**Your task**
The answer is a number and only a number: how many lines of the data include the string "chapter"?
════════
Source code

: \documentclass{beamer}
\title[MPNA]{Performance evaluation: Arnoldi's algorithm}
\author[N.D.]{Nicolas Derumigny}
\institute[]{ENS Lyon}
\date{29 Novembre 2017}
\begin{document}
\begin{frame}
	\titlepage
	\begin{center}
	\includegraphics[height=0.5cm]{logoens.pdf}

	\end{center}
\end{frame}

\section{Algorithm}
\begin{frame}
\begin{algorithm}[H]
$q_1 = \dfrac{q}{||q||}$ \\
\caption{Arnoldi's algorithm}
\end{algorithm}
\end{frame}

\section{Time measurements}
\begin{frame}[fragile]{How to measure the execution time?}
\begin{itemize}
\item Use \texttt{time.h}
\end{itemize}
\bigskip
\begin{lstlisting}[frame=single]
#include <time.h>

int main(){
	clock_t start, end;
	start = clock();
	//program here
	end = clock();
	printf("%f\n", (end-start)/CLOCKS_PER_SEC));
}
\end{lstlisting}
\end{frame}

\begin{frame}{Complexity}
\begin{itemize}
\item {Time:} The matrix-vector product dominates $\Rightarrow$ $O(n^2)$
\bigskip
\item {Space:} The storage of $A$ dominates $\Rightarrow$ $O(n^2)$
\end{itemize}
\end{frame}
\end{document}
════════
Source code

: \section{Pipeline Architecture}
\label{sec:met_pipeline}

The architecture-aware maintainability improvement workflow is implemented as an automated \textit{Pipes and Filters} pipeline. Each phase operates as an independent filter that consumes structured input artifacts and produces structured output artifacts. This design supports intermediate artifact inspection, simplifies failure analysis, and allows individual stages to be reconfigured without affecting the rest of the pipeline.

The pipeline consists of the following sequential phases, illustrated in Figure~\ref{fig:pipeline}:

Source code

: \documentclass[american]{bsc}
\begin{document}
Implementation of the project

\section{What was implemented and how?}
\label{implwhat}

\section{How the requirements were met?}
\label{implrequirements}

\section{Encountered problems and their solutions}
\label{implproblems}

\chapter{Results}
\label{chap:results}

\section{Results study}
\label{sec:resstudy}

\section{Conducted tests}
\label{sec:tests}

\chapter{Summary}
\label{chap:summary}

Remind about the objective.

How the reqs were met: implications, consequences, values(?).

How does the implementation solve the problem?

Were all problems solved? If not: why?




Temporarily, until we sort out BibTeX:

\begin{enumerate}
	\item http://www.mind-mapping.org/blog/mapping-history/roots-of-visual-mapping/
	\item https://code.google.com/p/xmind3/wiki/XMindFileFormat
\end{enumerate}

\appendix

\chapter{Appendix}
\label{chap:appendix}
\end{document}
════════
**Result**
3